### Data

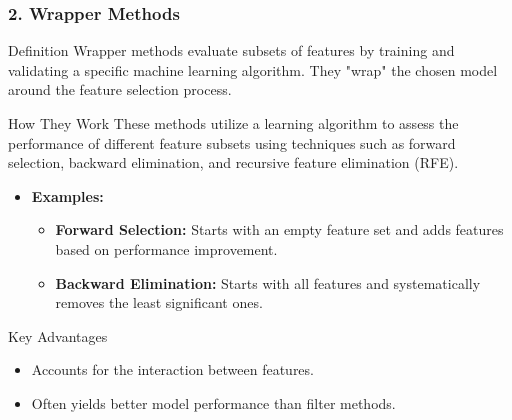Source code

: \documentclass{beamer}
\begin{document}
\begin{frame}[fragile]
    \frametitle{2. Wrapper Methods}
    \begin{block}{Definition}
        Wrapper methods evaluate subsets of features by training and validating a specific machine learning algorithm. They "wrap" the chosen model around the feature selection process.
    \end{block}

    \begin{block}{How They Work}
        These methods utilize a learning algorithm to assess the performance of different feature subsets using techniques such as forward selection, backward elimination, and recursive feature elimination (RFE).
    \end{block}

    \begin{itemize}
        \item \textbf{Examples:}
        \begin{itemize}
            \item \textbf{Forward Selection:} Starts with an empty feature set and adds features based on performance improvement.
            \item \textbf{Backward Elimination:} Starts with all features and systematically removes the least significant ones.
        \end{itemize}
    \end{itemize}

    \begin{block}{Key Advantages}
        \begin{itemize}
            \item Accounts for the interaction between features.
            \item Often yields better model performance than filter methods.
        \end{itemize}
    \end{block}
\end{frame}
\end{document}
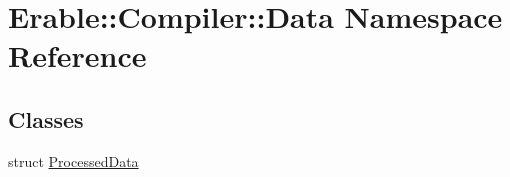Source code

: \hypertarget{namespace_erable_1_1_compiler_1_1_data}{}\section{Erable\+::Compiler\+::Data Namespace Reference}
\label{namespace_erable_1_1_compiler_1_1_data}
\subsection*{Classes}
\begin{DoxyCompactItemize}
\item 
struct \mbox{\hyperlink{struct_erable_1_1_compiler_1_1_data_1_1_processed_data}{Processed\+Data}}
\end{DoxyCompactItemize}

### Requirement
Set down a word-for-word copy of the records, dropping any picture.

### Finished exercise
Source code

: \documentclass{beamer}
\begin{document}
\begin{frame}[fragile]
    \frametitle{2. Wrapper Methods}
    \begin{block}{Definition}
        Wrapper methods evaluate subsets of features by training and validating a specific machine learning algorithm. They "wrap" the chosen model around the feature selection process.
    \end{block}

    \begin{block}{How They Work}
        These methods utilize a learning algorithm to assess the performance of different feature subsets using techniques such as forward selection, backward elimination, and recursive feature elimination (RFE).
    \end{block}

    \begin{itemize}
        \item \textbf{Examples:}
        \begin{itemize}
            \item \textbf{Forward Selection:} Starts with an empty feature set and adds features based on performance improvement.
            \item \textbf{Backward Elimination:} Starts with all features and systematically removes the least significant ones.
        \end{itemize}
    \end{itemize}

    \begin{block}{Key Advantages}
        \begin{itemize}
            \item Accounts for the interaction between features.
            \item Often yields better model performance than filter methods.
        \end{itemize}
    \end{block}
\end{frame}
\end{document}
Source code

: \hypertarget{namespace_erable_1_1_compiler_1_1_data}{}\section{Erable\+::Compiler\+::Data Namespace Reference}
\label{namespace_erable_1_1_compiler_1_1_data}
\subsection*{Classes}
\begin{DoxyCompactItemize}
\item 
struct \mbox{\hyperlink{struct_erable_1_1_compiler_1_1_data_1_1_processed_data}{Processed\+Data}}
\end{DoxyCompactItemize}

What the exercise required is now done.